Küçüm Khan's attempt to impose Islam on his subjects and his cross border raids were vigorously opposed by the Russian Tsar who sent a force of Cossacks to confront him head on. Küçüm is particularly noted for the vigorous resistance he gave to the Russians invaders.
[edit] Background
Kuchum was the son of prince Mortaza from the Shayban dynasty (Şäyban). In 1554, he contested the throne of the Siberia Khanate against his rivals Yadegar (Yädegär) and Bekbulat, who were both vassals of Russia. In 1563, Yadegar was defeated and Kuchum assumed the throne. In 1573, Kuchum conducted a raid on Perm. It was this and other minor raids which prompted the Tsar of Russia to support a Cossack invasion of Siberia.
[edit] War with Russia
In 1582, the Siberia Khanate was attacked by the Cossack ataman Yermak, who defeated Kuchum's forces and captured the capital Qashliq. Kuchum retreated into the steppes, and over the next few years regrouped his forces. He suddenly attacked Yermak on August 6, 1584 in the dead of night, and killed Yermak and most of his army; regaining control of the now ruined Qashliq. Kuchum attempted to unite the rival factions within the khanate nobility but met with resistance.
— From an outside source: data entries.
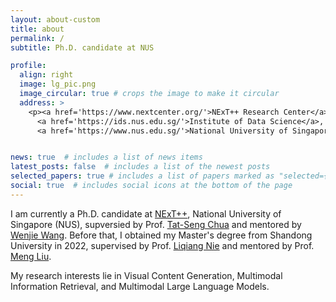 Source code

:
 ```yaml
---
layout: about-custom
title: about
permalink: /
subtitle: Ph.D. candidate at NUS

profile:
  align: right
  image: lg_pic.png
  image_circular: true # crops the image to make it circular
  address: >
    <p><a href='https://www.nextcenter.org/'>NExT++ Research Center</a><br>
      <a href='https://ids.nus.edu.sg/'>Institute of Data Science</a>, <a href='https://www.comp.nus.edu.sg/'>School of Computing</a><br>
      <a href='https://www.nus.edu.sg/'>National University of Singapore</a></p>


news: true  # includes a list of news items
latest_posts: false  # includes a list of the newest posts
selected_papers: true # includes a list of papers marked as "selected={true}"
social: true  # includes social icons at the bottom of the page
---
```

I am currently a Ph.D. candidate at [NExT++](https://www.nextcenter.org/), National University of Singapore (NUS), supversied by Prof. [Tat-Seng Chua](https://www.chuatatseng.com/) and mentored by [Wenjie Wang](https://wenjiewwj.github.io/). Before that, I obtained my Master's degree from Shandong University in 2022, supervised by Prof. [Liqiang Nie](https://liqiangnie.github.io/) and mentored by Prof. [Meng Liu](https://mengliu1991.github.io/). 

My research interests lie in Visual Content Generation, Multimodal Information Retrieval, and Multimodal Large Language Models. 


<!-- Write your biography here. Tell the world about yourself. Link to your favorite [subreddit](http://reddit.com). You can put a picture in, too. The code is already in, just name your picture `prof_pic.jpg` and put it in the `img/` folder.

Put your address / P.O. box / other info right below your picture. You can also disable any of these elements by editing `profile` property of the YAML header of your `_pages/about.md`. Edit `_bibliography/papers.bib` and Jekyll will render your [publications page](/al-folio/publications/) automatically.

Link to your social media connections, too. This theme is set up to use [Font Awesome icons](https://fontawesome.com/) and [Academicons](https://jpswalsh.github.io/academicons/), like the ones below. Add your Facebook, Twitter, LinkedIn, Google Scholar, or just disable all of them. -->

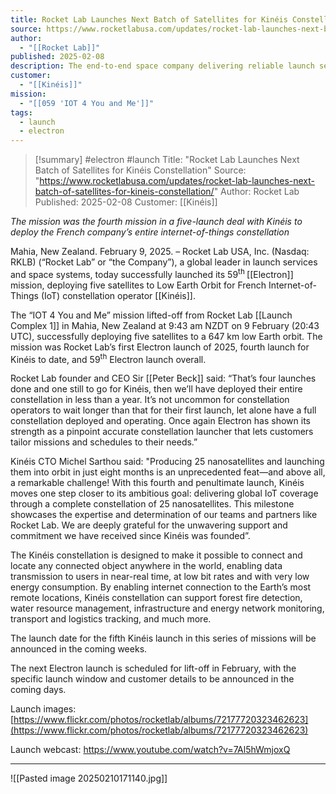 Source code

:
 ```yaml
---
title: Rocket Lab Launches Next Batch of Satellites for Kinéis Constellation
source: https://www.rocketlabusa.com/updates/rocket-lab-launches-next-batch-of-satellites-for-kineis-constellation/
author:
  - "[[Rocket Lab]]"
published: 2025-02-08
description: The end-to-end space company delivering reliable launch services, spacecraft, satellite components.
customer:
  - "[[Kinéis]]"
mission:
  - "[[059 'IOT 4 You and Me']]"
tags:
  - launch
  - electron
---
```


>[!summary]
> #electron #launch
Title: "Rocket Lab Launches Next Batch of Satellites for Kinéis Constellation"
Source: "https://www.rocketlabusa.com/updates/rocket-lab-launches-next-batch-of-satellites-for-kineis-constellation/"
Author: Rocket Lab
Published: 2025-02-08
Customer: [[Kinéis]]

*The mission was the fourth mission in a five-launch deal with Kinéis to deploy the French company’s entire internet-of-things constellation*

Mahia, New Zealand. February 9, 2025. – Rocket Lab USA, Inc. (Nasdaq: RKLB) (“Rocket Lab” or “the Company”), a global leader in launch services and space systems, today successfully launched its 59<sup>th </sup> [[Electron]] mission, deploying five satellites to Low Earth Orbit for French Internet-of-Things (IoT) constellation operator [[Kinéis]].

The “IOT 4 You and Me” mission lifted-off from Rocket Lab [[Launch Complex 1]] in Mahia, New Zealand at 9:43 am NZDT on 9 February (20:43 UTC), successfully deploying five satellites to a 647 km low Earth orbit. The mission was Rocket Lab’s first Electron launch of 2025, fourth launch for Kinéis to date, and 59<sup>th</sup> Electron launch overall.

Rocket Lab founder and CEO Sir [[Peter Beck]] said: “That’s four launches done and one still to go for Kinéis, then we’ll have deployed their entire constellation in less than a year. It’s not uncommon for constellation operators to wait longer than that for their first launch, let alone have a full constellation deployed and operating. Once again Electron has shown its strength as a pinpoint accurate constellation launcher that lets customers tailor missions and schedules to their needs.”

Kinéis CTO Michel Sarthou said: "Producing 25 nanosatellites and launching them into orbit in just eight months is an unprecedented feat—and above all, a remarkable challenge! With this fourth and penultimate launch, Kinéis moves one step closer to its ambitious goal: delivering global IoT coverage through a complete constellation of 25 nanosatellites. This milestone showcases the expertise and determination of our teams and partners like Rocket Lab. We are deeply grateful for the unwavering support and commitment we have received since Kinéis was founded”.

The Kinéis constellation is designed to make it possible to connect and locate any connected object anywhere in the world, enabling data transmission to users in near-real time, at low bit rates and with very low energy consumption. By enabling internet connection to the Earth’s most remote locations, Kinéis constellation can support forest fire detection, water resource management, infrastructure and energy network monitoring, transport and logistics tracking, and much more.

The launch date for the fifth Kinéis launch in this series of missions will be announced in the coming weeks.

The next Electron launch is scheduled for lift-off in February, with the specific launch window and customer details to be announced in the coming days. 

Launch images:[https://www.flickr.com/photos/rocketlab/albums/72177720323462623](https://www.flickr.com/photos/rocketlab/albums/72177720323462623)

Launch webcast: https://www.youtube.com/watch?v=7Al5hWmjoxQ

---

![[Pasted image 20250210171140.jpg]]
After an unsuccessful attempt on his life by Qarachi Sayet khan (Säyet), Kuchum was forced to move his horde to the steppe south of the Irtysh river. There he attempted to establish a new khanate, engaging in war against Russian governors.
In 1586 he was again attacked and driven back. After many skirmishes, he was finally defeated in August 1598 at the Battle of Urmin on the banks of the River Ob by governor Andrey Voyeykov. Kuchum escaped to the lands of the Nogay Horde, but Voyeykov captured Kuchum's family and took them as hostages to Moscow. The Tsar invited Kuchum to join his family in Moscow and "comfort himself" in the Tsar's service. Kuchum opted to spend the rest of his life in exile rather than become the servant of the Tsar. He is believed to have died c. 1605 in Bukhara.
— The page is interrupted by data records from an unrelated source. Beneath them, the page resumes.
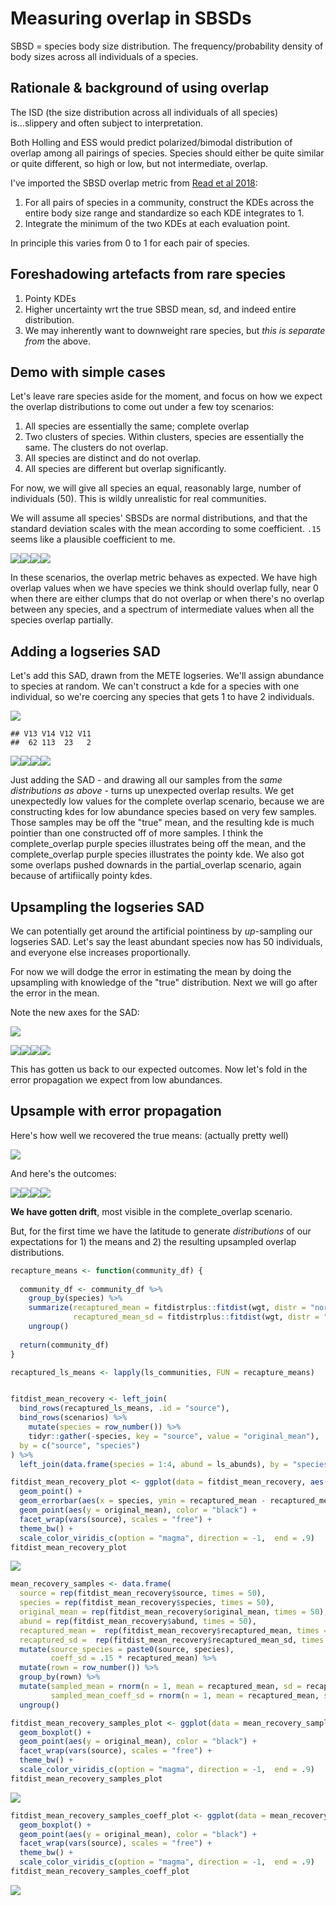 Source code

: Measuring overlap in SBSDs
================

SBSD = species body size distribution. The frequency/probability density of body sizes across all individuals of a species.

Rationale & background of using overlap
---------------------------------------

The ISD (the size distribution across all individuals of all species) is...slippery and often subject to interpretation.

Both Holling and ESS would predict polarized/bimodal distribution of overlap among all pairings of species. Species should either be quite similar or quite different, so high or low, but not intermediate, overlap.

I've imported the SBSD overlap metric from [Read et al 2018](https://onlinelibrary.wiley.com/doi/full/10.1111/ecog.03641):

1.  For all pairs of species in a community, construct the KDEs across the entire body size range and standardize so each KDE integrates to 1.
2.  Integrate the minimum of the two KDEs at each evaluation point.

In principle this varies from 0 to 1 for each pair of species.

Foreshadowing artefacts from rare species
-----------------------------------------

1.  Pointy KDEs
2.  Higher uncertainty wrt the true SBSD mean, sd, and indeed entire distribution.
3.  We may inherently want to downweight rare species, but *this is separate from* the above.

Demo with simple cases
----------------------

Let's leave rare species aside for the moment, and focus on how we expect the overlap distributions to come out under a few toy scenarios:

1.  All species are essentially the same; complete overlap
2.  Two clusters of species. Within clusters, species are essentially the same. The clusters do not overlap.
3.  All species are distinct and do not overlap.
4.  All species are different but overlap significantly.

For now, we will give all species an equal, reasonably large, number of individuals (50). This is wildly unrealistic for real communities.

We will assume all species' SBSDs are normal distributions, and that the standard deviation scales with the mean according to some coefficient. `.15` seems like a plausible coefficient to me.

![](overlap_explainer_files/figure-markdown_github/show%20plots-1.png)![](overlap_explainer_files/figure-markdown_github/show%20plots-2.png)![](overlap_explainer_files/figure-markdown_github/show%20plots-3.png)![](overlap_explainer_files/figure-markdown_github/show%20plots-4.png)

In these scenarios, the overlap metric behaves as expected. We have high overlap values when we have species we think should overlap fully, near 0 when there are either clumps that do not overlap or when there's no overlap between any species, and a spectrum of intermediate values when all the species overlap partially.

Adding a logseries SAD
----------------------

Let's add this SAD, drawn from the METE logseries. We'll assign abundance to species at random. We can't construct a kde for a species with one individual, so we're coercing any species that gets 1 to have 2 individuals.

![](overlap_explainer_files/figure-markdown_github/plot%20sad-1.png)

    ## V13 V14 V12 V11 
    ##  62 113  23   2

![](overlap_explainer_files/figure-markdown_github/plot%20ls%20outcomes-1.png)![](overlap_explainer_files/figure-markdown_github/plot%20ls%20outcomes-2.png)![](overlap_explainer_files/figure-markdown_github/plot%20ls%20outcomes-3.png)![](overlap_explainer_files/figure-markdown_github/plot%20ls%20outcomes-4.png)

Just adding the SAD - and drawing all our samples from the *same distributions as above* - turns up unexpected overlap results. We get unexpectedly low values for the complete overlap scenario, because we are constructing kdes for low abundance species based on very few samples. Those samples may be off the "true" mean, and the resulting kde is much pointier than one constructed off of more samples. I think the complete\_overlap purple species illustrates being off the mean, and the complete\_overlap purple species illustrates the pointy kde. We also got some overlaps pushed downards in the partial\_overlap scenario, again because of artifiically pointy kdes.

Upsampling the logseries SAD
----------------------------

We can potentially get around the artificial pointiness by *up*-sampling our logseries SAD. Let's say the least abundant species now has 50 individuals, and everyone else increases proportionally.

For now we will dodge the error in estimating the mean by doing the upsampling with knowledge of the "true" distribution. Next we will go after the error in the mean.

Note the new axes for the SAD:

![](overlap_explainer_files/figure-markdown_github/show%20new%20sad-1.png)

![](overlap_explainer_files/figure-markdown_github/show%20upsampled%20LS%20outcomes-1.png)![](overlap_explainer_files/figure-markdown_github/show%20upsampled%20LS%20outcomes-2.png)![](overlap_explainer_files/figure-markdown_github/show%20upsampled%20LS%20outcomes-3.png)![](overlap_explainer_files/figure-markdown_github/show%20upsampled%20LS%20outcomes-4.png)

This has gotten us back to our expected outcomes. Now let's fold in the error propagation we expect from low abundances.

Upsample with error propagation
-------------------------------

Here's how well we recovered the true means: (actually pretty well)

![](overlap_explainer_files/figure-markdown_github/show%20mean%20recovery-1.png)

And here's the outcomes:

![](overlap_explainer_files/figure-markdown_github/show%20error%20prop%20outcomes-1.png)![](overlap_explainer_files/figure-markdown_github/show%20error%20prop%20outcomes-2.png)![](overlap_explainer_files/figure-markdown_github/show%20error%20prop%20outcomes-3.png)![](overlap_explainer_files/figure-markdown_github/show%20error%20prop%20outcomes-4.png)

**We have gotten drift**, most visible in the complete\_overlap scenario.

But, for the first time we have the latitude to generate *distributions* of our expectations for 1) the means and 2) the resulting upsampled overlap distributions.

``` r
recapture_means <- function(community_df) {
  
  community_df <- community_df %>%
    group_by(species) %>%
    summarize(recaptured_mean = fitdistrplus::fitdist(wgt, distr = "norm", method = "mle")$estimate["mean"],
              recaptured_mean_sd = fitdistrplus::fitdist(wgt, distr = "norm", method = "mle")$estimate["sd"]) %>%
    ungroup()
  
  return(community_df)
}

recaptured_ls_means <- lapply(ls_communities, FUN = recapture_means)


fitdist_mean_recovery <- left_join(
  bind_rows(recaptured_ls_means, .id = "source"),
  bind_rows(scenarios) %>%
    mutate(species = row_number()) %>%
    tidyr::gather(-species, key = "source", value = "original_mean"),
  by = c("source", "species")
) %>%
  left_join(data.frame(species = 1:4, abund = ls_abunds), by = "species")

fitdist_mean_recovery_plot <- ggplot(data = fitdist_mean_recovery, aes(x = species, y = recaptured_mean, color = log(abund))) +
  geom_point() +
  geom_errorbar(aes(x = species, ymin = recaptured_mean - recaptured_mean_sd, ymax = recaptured_mean + recaptured_mean_sd)) +
  geom_point(aes(y = original_mean), color = "black") +
  facet_wrap(vars(source), scales = "free") +
  theme_bw() +
  scale_color_viridis_c(option = "magma", direction = -1,  end = .9)
fitdist_mean_recovery_plot
```

![](overlap_explainer_files/figure-markdown_github/try%20fitdistrplus%20for%20recapturing%20means-1.png)

``` r
mean_recovery_samples <- data.frame(
  source = rep(fitdist_mean_recovery$source, times = 50),
  species = rep(fitdist_mean_recovery$species, times = 50),
  original_mean = rep(fitdist_mean_recovery$original_mean, times = 50),
  abund = rep(fitdist_mean_recovery$abund, times = 50),
  recaptured_mean =  rep(fitdist_mean_recovery$recaptured_mean, times = 50),
  recaptured_sd =  rep(fitdist_mean_recovery$recaptured_mean_sd, times = 50)) %>%
  mutate(source_species = paste0(source, species),
         coeff_sd = .15 * recaptured_mean) %>%
  mutate(rown = row_number()) %>%
  group_by(rown) %>%
  mutate(sampled_mean = rnorm(n = 1, mean = recaptured_mean, sd = recaptured_sd),
         sampled_mean_coeff_sd = rnorm(n = 1, mean = recaptured_mean, sd = coeff_sd)) %>%
  ungroup()

fitdist_mean_recovery_samples_plot <- ggplot(data = mean_recovery_samples, aes(x = species, y = sampled_mean, color = log(abund), group =source_species)) +
  geom_boxplot() +
  geom_point(aes(y = original_mean), color = "black") +
  facet_wrap(vars(source), scales = "free") +
  theme_bw() +
  scale_color_viridis_c(option = "magma", direction = -1,  end = .9)
fitdist_mean_recovery_samples_plot
```

![](overlap_explainer_files/figure-markdown_github/try%20fitdistrplus%20for%20recapturing%20means-2.png)

``` r
fitdist_mean_recovery_samples_coeff_plot <- ggplot(data = mean_recovery_samples, aes(x = species, y = sampled_mean_coeff_sd, color = log(abund), group =source_species)) +
  geom_boxplot() +
  geom_point(aes(y = original_mean), color = "black") +
  facet_wrap(vars(source), scales = "free") +
  theme_bw() +
  scale_color_viridis_c(option = "magma", direction = -1,  end = .9)
fitdist_mean_recovery_samples_coeff_plot
```

![](overlap_explainer_files/figure-markdown_github/try%20fitdistrplus%20for%20recapturing%20means-3.png)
Kuchum is portrayed in numerous Tatar and Russian songs and legends. His descendants remained in Muscovy, eventually assuming the title of Sibirsky.
In 1591, the son of Kuchum, Abul Khayir was the first of his dynasty to convert to Christianity. His conversion was followed by the conversion of his entire family who eventually assimilated into the Russian nobility. For instance, although his son was known as Vasily Abulgairovich, his grandson's name, Roman Vasilyevich, could no longer be distinguished from a native Russian name.
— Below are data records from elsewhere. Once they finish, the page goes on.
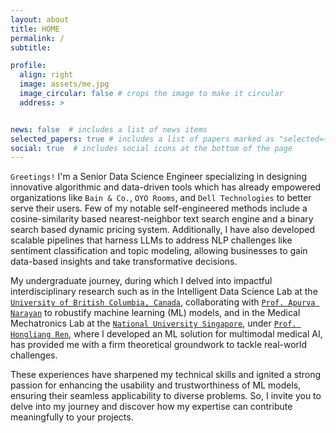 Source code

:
 ```yaml
---
layout: about
title: HOME
permalink: /
subtitle: 

profile:
  align: right
  image: assets/me.jpg
  image_circular: false # crops the image to make it circular
  address: >


news: false  # includes a list of news items
selected_papers: true # includes a list of papers marked as "selected={true}"
social: true  # includes social icons at the bottom of the page
---
```


<!-- `Greetings!` I'm a seasoned Senior Data Scientist at `OYO Rooms`, where I specialize in enhancing customer experiences through innovative Data-Science techniques. In my previous role at the Performance and Analytics Group within `Dell-Technologies`, I focused on addressing natural language processing challenges.

My academic journey led me to the Intelligent Data Science Lab at the [`University of British Columbia, Canada`](https://www.ubc.ca/),  where I collaborated with [`Dr. Apurva Narayan`](https://a-narayan.github.io/team/). Simultaneously, I engaged in impactful research at the Medical Mechatronics Lab in the [`National University of Singapore`](https://www.nus.edu.sg/) under the guidance of [`Dr. Ren Hongliang`](https://scholar.google.com/citations?user=rcF7N44AAAAJ&hl=en).

These experiences have sharpened my skills and ignited a passion to fathom the underlying causes of `uncertainty in machine learning model predictions`, driving me to `develop robust methods`. I invite you to delve into my journey, exploring how my expertise can be a valuable contribution to your projects. -->

<!-- `Greetings!` I'm a Senior Data Scientist at `OYO Rooms`, where I specialize in enhancing customer experiences through innovative techniques such as Dynamic Pricing, Classification, Exploratory Data Analysis (EDA), and Large Language Models (LLMs). Previously, at `Dell Technologies`, I focused on transforming text data using Natural Language Processing (NLP). -->

`Greetings!` I'm a Senior Data Science Engineer specializing in designing innovative algorithmic and data-driven tools which has already empowered organizations like `Bain & Co.`, `OYO Rooms`, and `Dell Technologies` to better serve their users. Few of my notable self-engineered methods include a cosine-similarity based nearest-neighbor text search engine and a binary search based dynamic pricing system. Additionally, I have also developed scalable pipelines that harness LLMs to address NLP challenges like sentiment classification and topic modeling, allowing businesses to gain data-based insights and take transformative decisions. 

My undergraduate journey, during which I delved into impactful interdisciplinary research such as in the Intelligent Data Science Lab at the [`University of British Columbia, Canada`](https://www.ubc.ca/), collaborating with [`Prof. Apurva Narayan`](https://a-narayan.github.io/team/) to robustify machine learning (ML) models, and in the Medical Mechatronics Lab at the [`National University Singapore`](https://www.nus.edu.sg/), under [`Prof. Hongliang Ren`](https://scholar.google.com/citations?user=rcF7N44AAAAJ&hl=en), where I developed an ML solution for multimodal medical AI, has provided me with a firm theoretical groundwork to tackle real-world challenges.

These experiences have sharpened my technical skills and ignited a strong passion for enhancing the usability and trustworthiness of ML models, ensuring their seamless applicability to diverse problems. So, I invite you to delve into my journey and discover how my expertise can contribute meaningfully to your projects.


<!-- My academic journey led me to the Intelligent Data Science Lab at the [`University of British Columbia, Canada`](https://www.ubc.ca/),  where I collaborated with [`Dr. Apurva Narayan`](https://a-narayan.github.io/team/). Simultaneously, I engaged in impactful research at the Medical Mechatronics Lab in the [`National University of Singapore`](https://www.nus.edu.sg/) under the guidance of [`Dr. Hongliang Ren`](https://scholar.google.com/citations?user=rcF7N44AAAAJ&hl=en). -->

<!-- These experiences have sharpened my skills and ignited a passion to work on the usability and trustworthiness of machine learning models, applicable to interdisciplinary problems. I invite you to delve into my journey, exploring how my expertise can be a valuable contribution to your projects. -->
In 1686, the tsar decreed that the dynasties of the ruler of Imertia in the Caucasus along with the princes of Siberia and Kasimov were to be into the Genealogical Book of the Russian nobility.[1]
[edit] References
- ^ Michael Khodarkovsky, Russia's Steppe Frontier, Indiana University Press, 2002, ISBN 0253217709, M1 Google Print, p. 265.